Overall, the U.S. hotel industry’s occupancy rose 4.4 percent to 60.1 percent, its average daily rate was up 3.7 percent to US$101.64 and its revenue per available room increased 8.2 percent to US$61.06.
2011 was the first time since 2008 that the industry ended the year with occupancy of more than 60 percent and an ADR of more than US$100.
The industry reported a 0.6-percent increase in supply in 2011 and a 5.0-percent demand increase for the year. Demand has increased 5.0 percent or more only three times since 1987.
“2011 was a strong year for the U.S. hotel industry,” said Randy Smith, co-founder and chairman at STR. “Room-supply growth continued to drift downward as room demand reached record levels during the year. Though occupancy and ADR were still below 2007 and 2008 levels, it was still encouraging to see the industry experience a solid rebound during a period of considerable economic difficulties.”
“In 2012 the hotel industry will face tough year-over-year comparisons, though we are still optimistic,” Smith continued. “With modest gains in occupancy and stronger increases in room rates, we expect RevPAR to increase about 4.3 percent in 2012.”
Among the Top 25 Markets, Detroit, Michigan, ended the year with the largest occupancy increase, up 10.2 percent to 59.8 percent, followed by Tampa-St.

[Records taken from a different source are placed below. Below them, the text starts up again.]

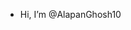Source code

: - Hi, I’m @AlapanGhosh10

<!---
AlapanGhosh10/AlapanGhosh10 is a ✨ special ✨ repository because its `README.md` (this file) appears on your GitHub profile.
You can click the Preview link to take a look at your changes.
--->
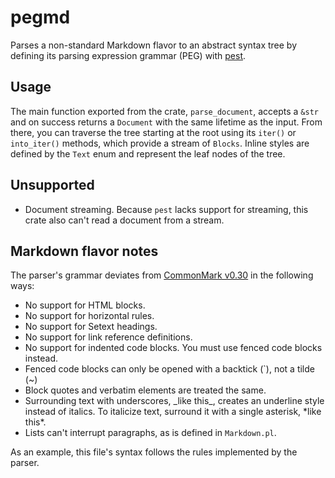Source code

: # pegmd
Parses a non-standard Markdown flavor to an abstract syntax tree by defining its parsing expression grammar (PEG) with [pest](https://pest.rs/book/).

## Usage
The main function exported from the crate, `parse_document`, accepts a `&str` and on success returns a `Document` with the same lifetime as the input. From there, you can traverse the tree starting at the root using its `iter()` or `into_iter()` methods, which provide a stream of `Blocks`. Inline styles are defined by the `Text` enum and represent the leaf nodes of the tree.

## Unsupported
- Document streaming. Because `pest` lacks support for streaming, this crate also can't read a document from a stream.

## Markdown flavor notes
The parser's grammar deviates from [CommonMark v0.30](https://spec.commonmark.org/0.30/) in the following ways:

  - No support for HTML blocks.
  - No support for horizontal rules.
  - No support for Setext headings.
  - No support for link reference definitions.
  - No support for indented code blocks. You must use fenced code blocks instead.
  - Fenced code blocks can only be opened with a backtick (`), not a tilde (~)
  - Block quotes and verbatim elements are treated the same.
  - Surrounding text with underscores, \_like this\_, creates an underline style instead of italics. To italicize text, surround it with a single asterisk, \*like this\*.
  - Lists can't interrupt paragraphs, as is defined in `Markdown.pl`.

As an example, this file's syntax follows the rules implemented by the parser.
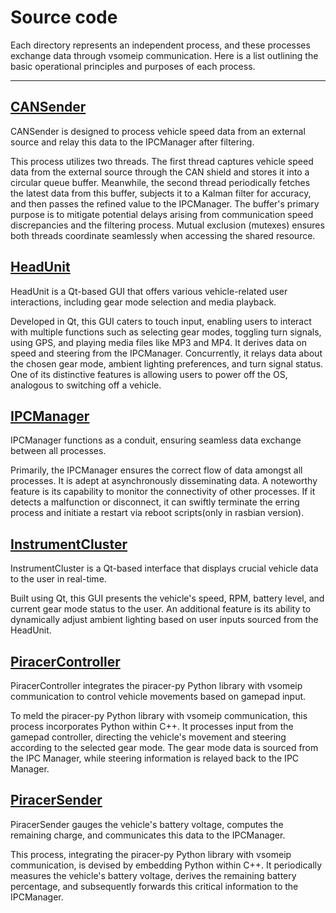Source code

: # Source code

Each directory represents an independent process, and these processes exchange data through vsomeip communication. Here is a list outlining the basic operational principles and purposes of each process.

---

## [CANSender](./CANSender/)
CANSender is designed to process vehicle speed data from an external source and relay this data to the IPCManager after filtering.


This process utilizes two threads. The first thread captures vehicle speed data from the external source through the CAN shield and stores it into a circular queue buffer. Meanwhile, the second thread periodically fetches the latest data from this buffer, subjects it to a Kalman filter for accuracy, and then passes the refined value to the IPCManager. The buffer's primary purpose is to mitigate potential delays arising from communication speed discrepancies and the filtering process. Mutual exclusion (mutexes) ensures both threads coordinate seamlessly when accessing the shared resource.

## [HeadUnit](./HeadUnit/)
HeadUnit is a Qt-based GUI that offers various vehicle-related user interactions, including gear mode selection and media playback.


Developed in Qt, this GUI caters to touch input, enabling users to interact with multiple functions such as selecting gear modes, toggling turn signals, using GPS, and playing media files like MP3 and MP4. It derives data on speed and steering from the IPCManager. Concurrently, it relays data about the chosen gear mode, ambient lighting preferences, and turn signal status. One of its distinctive features is allowing users to power off the OS, analogous to switching off a vehicle.

## [IPCManager](./IPCManager/)
IPCManager functions as a conduit, ensuring seamless data exchange between all processes.


Primarily, the IPCManager ensures the correct flow of data amongst all processes. It is adept at asynchronously disseminating data. A noteworthy feature is its capability to monitor the connectivity of other processes. If it detects a malfunction or disconnect, it can swiftly terminate the erring process and initiate a restart via reboot scripts(only in rasbian version).

## [InstrumentCluster](./InstrumentCluster/)
InstrumentCluster is a Qt-based interface that displays crucial vehicle data to the user in real-time.


Built using Qt, this GUI presents the vehicle's speed, RPM, battery level, and current gear mode status to the user. An additional feature is its ability to dynamically adjust ambient lighting based on user inputs sourced from the HeadUnit.

## [PiracerController](./PiracerController/)
PiracerController integrates the piracer-py Python library with vsomeip communication to control vehicle movements based on gamepad input.


To meld the piracer-py Python library with vsomeip communication, this process incorporates Python within C++. It processes input from the gamepad controller, directing the vehicle's movement and steering according to the selected gear mode. The gear mode data is sourced from the IPC Manager, while steering information is relayed back to the IPC Manager.

## [PiracerSender](./PiracerSender/)
PiracerSender gauges the vehicle's battery voltage, computes the remaining charge, and communicates this data to the IPCManager.


This process, integrating the piracer-py Python library with vsomeip communication, is devised by embedding Python within C++. It periodically measures the vehicle's battery voltage, derives the remaining battery percentage, and subsequently forwards this critical information to the IPCManager.

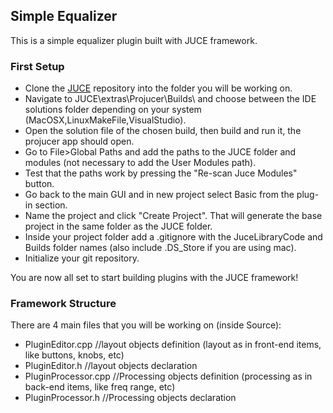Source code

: 
## Simple Equalizer

This is a simple equalizer plugin built with JUCE framework.

### First Setup

- Clone the [JUCE](https://github.com/juce-framework/JUCE) repository into the folder you will be working on.
- Navigate to JUCE\extras\Projucer\Builds\ and choose between the IDE solutions folder depending on your system (MacOSX,LinuxMakeFile,VisualStudio).
- Open the solution file of the chosen build, then build and run it, the projucer app should open.
- Go to File>Global Paths and add the paths to the JUCE folder and modules (not necessary to add the User Modules path).
- Test that the paths work by pressing the "Re-scan Juce Modules" button.
- Go back to the main GUI and in new project select Basic from the plug-in section.
- Name the project and click "Create Project". That will generate the base project in the same folder as the JUCE folder.
- Inside your project folder add a .gitignore with the JuceLibraryCode and Builds folder names (also include .DS_Store if you are using mac).
- Initialize your git repository.

You are now all set to start building plugins with the JUCE framework!

### Framework Structure

There are 4 main files that you will be working on (inside Source): 

- PluginEditor.cpp      //layout objects definition (layout as in front-end items, like buttons, knobs, etc)
- PluginEditor.h        //layout objects declaration
- PluginProcessor.cpp   //Processing objects definition (processing as in back-end items, like freq range, etc)
- PluginProcessor.h     //Processing objects declaration


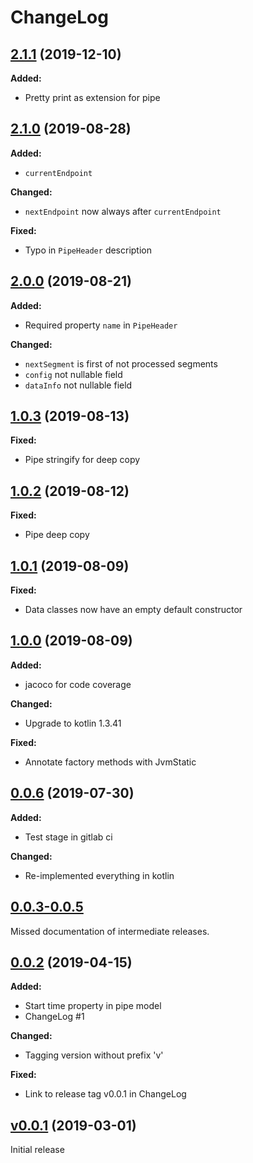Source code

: # ChangeLog

## [2.1.1](https://gitlab.fokus.fraunhofer.de/viaduct/pipe-model/tags/2.1.1) (2019-12-10)

**Added:**
* Pretty print as extension for pipe
 
## [2.1.0](https://gitlab.fokus.fraunhofer.de/viaduct/pipe-model/tags/2.1.0) (2019-08-28)

**Added:**
* `currentEndpoint`

**Changed:**
* `nextEndpoint` now always after `currentEndpoint`

**Fixed:**
* Typo in `PipeHeader` description

## [2.0.0](https://gitlab.fokus.fraunhofer.de/viaduct/pipe-model/tags/2.0.0) (2019-08-21)

**Added:**
* Required property `name` in `PipeHeader`

**Changed:**
* `nextSegment` is first of not processed segments
* `config` not nullable field
* `dataInfo` not nullable field

## [1.0.3](https://gitlab.fokus.fraunhofer.de/viaduct/pipe-model/tags/1.0.3) (2019-08-13)

**Fixed:**
* Pipe stringify for deep copy

## [1.0.2](https://gitlab.fokus.fraunhofer.de/viaduct/pipe-model/tags/1.0.2) (2019-08-12)

**Fixed:**
* Pipe deep copy
 
## [1.0.1](https://gitlab.fokus.fraunhofer.de/viaduct/pipe-model/tags/1.0.1) (2019-08-09)

**Fixed:**
* Data classes now have an empty default constructor

## [1.0.0](https://gitlab.fokus.fraunhofer.de/viaduct/pipe-model/tags/1.0.0) (2019-08-09)

**Added:**
* jacoco for code coverage

**Changed:**
* Upgrade to kotlin 1.3.41

**Fixed:**
* Annotate factory methods with JvmStatic

## [0.0.6](https://gitlab.fokus.fraunhofer.de/viaduct/pipe-model/tags/0.0.6) (2019-07-30)

**Added:**
* Test stage in gitlab ci

**Changed:**
* Re-implemented everything in kotlin

## [0.0.3-0.0.5](https://gitlab.fokus.fraunhofer.de/viaduct/pipe-model/tags/0.0.5)
Missed documentation of intermediate releases.

## [0.0.2](https://gitlab.fokus.fraunhofer.de/viaduct/pipe-model/tags/0.0.2) (2019-04-15)

**Added:**
- Start time property in pipe model
- ChangeLog #1

**Changed:**
- Tagging version without prefix 'v'

**Fixed:**
- Link to release tag v0.0.1 in ChangeLog

## [v0.0.1](https://gitlab.fokus.fraunhofer.de/viaduct/pipe-model/tags/v0.0.1) (2019-03-01)
Initial release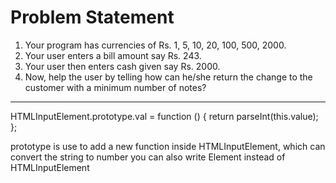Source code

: # Problem Statement

1. Your program has currencies of Rs. 1, 5, 10, 20, 100, 500, 2000.
2. Your user enters a bill amount say Rs. 243.
3. Your user then enters cash given say Rs. 2000.
4. Now, help the user by telling how can he/she return the change to the customer with a minimum number of notes?


----------------------------------------------------------

HTMLInputElement.prototype.val = function () { 
    return parseInt(this.value);
};

prototype is use to add a new function inside HTMLInputElement, which can convert the string to number
you can also write Element instead of HTMLInputElement
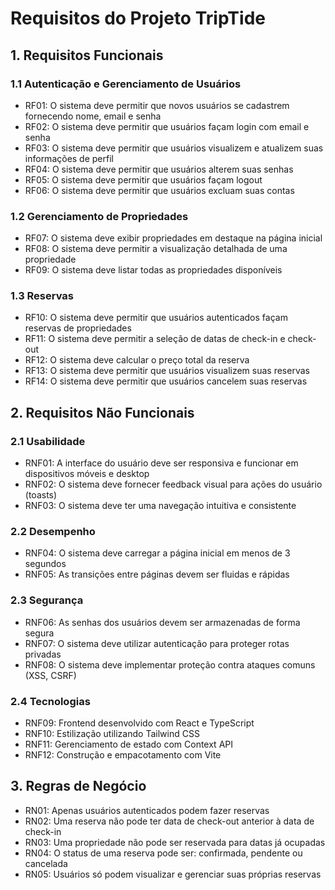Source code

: # Requisitos do Projeto TripTide

## 1. Requisitos Funcionais

### 1.1 Autenticação e Gerenciamento de Usuários
- RF01: O sistema deve permitir que novos usuários se cadastrem fornecendo nome, email e senha
- RF02: O sistema deve permitir que usuários façam login com email e senha
- RF03: O sistema deve permitir que usuários visualizem e atualizem suas informações de perfil
- RF04: O sistema deve permitir que usuários alterem suas senhas
- RF05: O sistema deve permitir que usuários façam logout
- RF06: O sistema deve permitir que usuários excluam suas contas

### 1.2 Gerenciamento de Propriedades
- RF07: O sistema deve exibir propriedades em destaque na página inicial
- RF08: O sistema deve permitir a visualização detalhada de uma propriedade
- RF09: O sistema deve listar todas as propriedades disponíveis

### 1.3 Reservas
- RF10: O sistema deve permitir que usuários autenticados façam reservas de propriedades
- RF11: O sistema deve permitir a seleção de datas de check-in e check-out
- RF12: O sistema deve calcular o preço total da reserva
- RF13: O sistema deve permitir que usuários visualizem suas reservas
- RF14: O sistema deve permitir que usuários cancelem suas reservas

## 2. Requisitos Não Funcionais

### 2.1 Usabilidade
- RNF01: A interface do usuário deve ser responsiva e funcionar em dispositivos móveis e desktop
- RNF02: O sistema deve fornecer feedback visual para ações do usuário (toasts)
- RNF03: O sistema deve ter uma navegação intuitiva e consistente

### 2.2 Desempenho
- RNF04: O sistema deve carregar a página inicial em menos de 3 segundos
- RNF05: As transições entre páginas devem ser fluidas e rápidas

### 2.3 Segurança
- RNF06: As senhas dos usuários devem ser armazenadas de forma segura
- RNF07: O sistema deve utilizar autenticação para proteger rotas privadas
- RNF08: O sistema deve implementar proteção contra ataques comuns (XSS, CSRF)

### 2.4 Tecnologias
- RNF09: Frontend desenvolvido com React e TypeScript
- RNF10: Estilização utilizando Tailwind CSS
- RNF11: Gerenciamento de estado com Context API
- RNF12: Construção e empacotamento com Vite

## 3. Regras de Negócio

- RN01: Apenas usuários autenticados podem fazer reservas
- RN02: Uma reserva não pode ter data de check-out anterior à data de check-in
- RN03: Uma propriedade não pode ser reservada para datas já ocupadas
- RN04: O status de uma reserva pode ser: confirmada, pendente ou cancelada
- RN05: Usuários só podem visualizar e gerenciar suas próprias reservas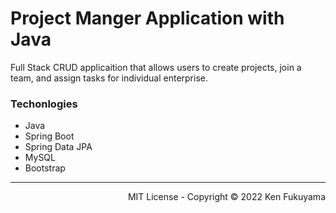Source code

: # Project Manger Application with Java

Full Stack CRUD applicaition that allows users to create projects, join a team, and assign tasks for individual enterprise.

### Techonlogies
- Java
- Spring Boot
- Spring Data JPA
- MySQL
- Bootstrap

<hr/>
<p align="right">
  MIT License - Copyright © 2022 Ken Fukuyama 
</p>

Petersburg, Florida, with a 9.7-percent increase to 60.5 percent. New Orleans, Louisiana, ended the year virtually flat with a 0.4-percent decrease to 64.2 percent.
Two markets ended the year with double-digit ADR increases: San Francisco/San Mateo, California (+13.9 percent to US$155.14), and Oahu Island, Hawaii (+10.0 percent to US$165.05). Atlanta, Georgia (-0.4 percent to US$82.58), and Norfolk-Virginia Beach, Virginia (-0.3 percent to US$84.24) were the only top markets to report ADR decreases in 2011.
San Francisco/San Mateo achieved the largest RevPAR increase, rising 19.7 percent to US$122.54, followed by Nashville (+14.8 percent to US$58.01) and Miami-Hialeah (+14.1 percent to US$115.65). None of the top markets reported RevPAR decreases for the year.